[Data items]
[Start of section]

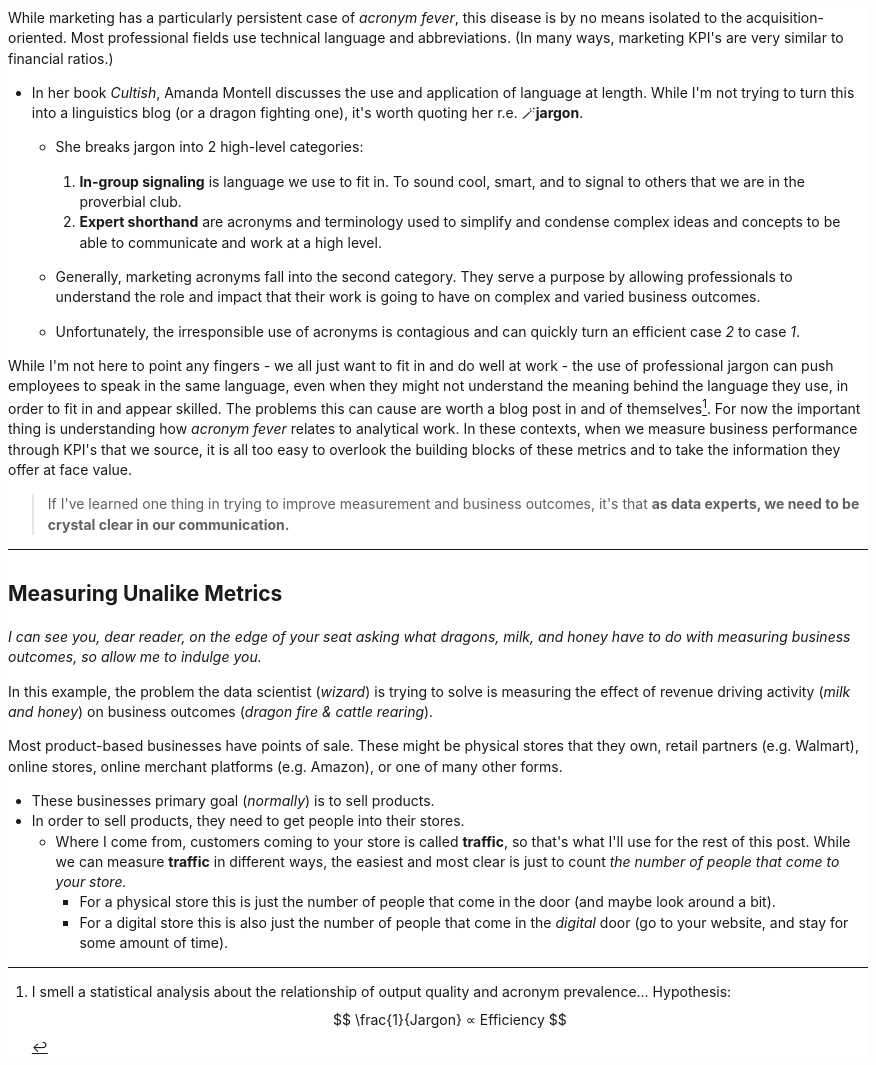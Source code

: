 
 While marketing has a particularly persistent case of *acronym fever*, this disease is by no means isolated to the acquisition-oriented. Most professional fields use technical language and abbreviations. (In many ways, marketing KPI's are very similar to financial ratios.)

- In her book *Cultish*, Amanda Montell discusses the use and application of language at length. While I'm not trying to turn this into a linguistics blog (or a dragon fighting one), it's worth quoting her r.e. 🪄**jargon**.
	- She breaks jargon into 2 high-level categories:

		1. **In-group signaling** is language we use to fit in. To sound cool, smart, and to signal to others that we are in the proverbial club.
		2. **Expert shorthand** are acronyms and terminology used to simplify and condense complex ideas and concepts to be able to communicate and work at a high level.

	- Generally, marketing acronyms fall into the second category. They serve a purpose by allowing professionals to understand the role and impact that their work is going to have on complex and varied business outcomes.
	- Unfortunately, the irresponsible use of acronyms is contagious and can quickly turn an efficient case *2* to case *1*.

While I'm not here to point any fingers - we all just want to fit in and do well at work - the use of professional jargon can push employees to speak in the same language, even when they might not understand the meaning behind the language they use, in order to fit in and appear skilled. The problems this can cause are worth a blog post in and of themselves[^3]. For now the important thing is understanding how *acronym fever* relates to analytical work. In these contexts, when we measure business performance through KPI's that we source, it is all too easy to overlook the building blocks of these metrics and to take the information they offer at face value.

> If I've learned one thing in trying to improve measurement and business outcomes, it's that **as data experts, we need to be crystal clear in our communication.** 

[^3]: I smell a statistical analysis about the relationship of output quality and acronym prevalence... Hypothesis: $$ \frac{1}{Jargon} ∝ Efficiency $$


---

## Measuring Unalike Metrics

*I can see you, dear reader, on the edge of your seat asking what dragons, milk, and honey have to do with measuring business outcomes, so allow me to indulge you.*

In this example, the problem the data scientist (*wizard*) is trying to solve is measuring the effect of revenue driving activity (*milk and honey*) on business outcomes (*dragon fire & cattle rearing*).

Most product-based businesses have points of sale. These might be physical stores that they own, retail partners (e.g. Walmart), online stores, online merchant platforms (e.g. Amazon), or one of many other forms.

- These businesses primary goal (*normally*) is to sell products.
- In order to sell products, they need to get people into their stores.
	- Where I come from, customers coming to your store is called **traffic**, so that's what I'll use for the rest of this post. While we can measure **traffic** in different ways, the easiest and most clear is just to count *the number of people that come to your store.*
		- For a physical store this is just the number of people that come in the door (and maybe look around a bit).
		- For a digital store this is also just the number of people that come in the *digital* door (go to your website, and stay for some amount of time).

[End of section]

## WHAT TO DO
Full copy, no pictures: write out each line of the data exactly as it stands.

## RESULT FOR THIS EXERCISE
Source code

: 
 While marketing has a particularly persistent case of *acronym fever*, this disease is by no means isolated to the acquisition-oriented. Most professional fields use technical language and abbreviations. (In many ways, marketing KPI's are very similar to financial ratios.)

- In her book *Cultish*, Amanda Montell discusses the use and application of language at length. While I'm not trying to turn this into a linguistics blog (or a dragon fighting one), it's worth quoting her r.e. 🪄**jargon**.
	- She breaks jargon into 2 high-level categories:

		1. **In-group signaling** is language we use to fit in. To sound cool, smart, and to signal to others that we are in the proverbial club.
		2. **Expert shorthand** are acronyms and terminology used to simplify and condense complex ideas and concepts to be able to communicate and work at a high level.

	- Generally, marketing acronyms fall into the second category. They serve a purpose by allowing professionals to understand the role and impact that their work is going to have on complex and varied business outcomes.
	- Unfortunately, the irresponsible use of acronyms is contagious and can quickly turn an efficient case *2* to case *1*.

While I'm not here to point any fingers - we all just want to fit in and do well at work - the use of professional jargon can push employees to speak in the same language, even when they might not understand the meaning behind the language they use, in order to fit in and appear skilled. The problems this can cause are worth a blog post in and of themselves[^3]. For now the important thing is understanding how *acronym fever* relates to analytical work. In these contexts, when we measure business performance through KPI's that we source, it is all too easy to overlook the building blocks of these metrics and to take the information they offer at face value.

> If I've learned one thing in trying to improve measurement and business outcomes, it's that **as data experts, we need to be crystal clear in our communication.** 

[^3]: I smell a statistical analysis about the relationship of output quality and acronym prevalence... Hypothesis: $$ \frac{1}{Jargon} ∝ Efficiency $$


---

## Measuring Unalike Metrics

*I can see you, dear reader, on the edge of your seat asking what dragons, milk, and honey have to do with measuring business outcomes, so allow me to indulge you.*

In this example, the problem the data scientist (*wizard*) is trying to solve is measuring the effect of revenue driving activity (*milk and honey*) on business outcomes (*dragon fire & cattle rearing*).

Most product-based businesses have points of sale. These might be physical stores that they own, retail partners (e.g. Walmart), online stores, online merchant platforms (e.g. Amazon), or one of many other forms.

- These businesses primary goal (*normally*) is to sell products.
- In order to sell products, they need to get people into their stores.
	- Where I come from, customers coming to your store is called **traffic**, so that's what I'll use for the rest of this post. While we can measure **traffic** in different ways, the easiest and most clear is just to count *the number of people that come to your store.*
		- For a physical store this is just the number of people that come in the door (and maybe look around a bit).
		- For a digital store this is also just the number of people that come in the *digital* door (go to your website, and stay for some amount of time).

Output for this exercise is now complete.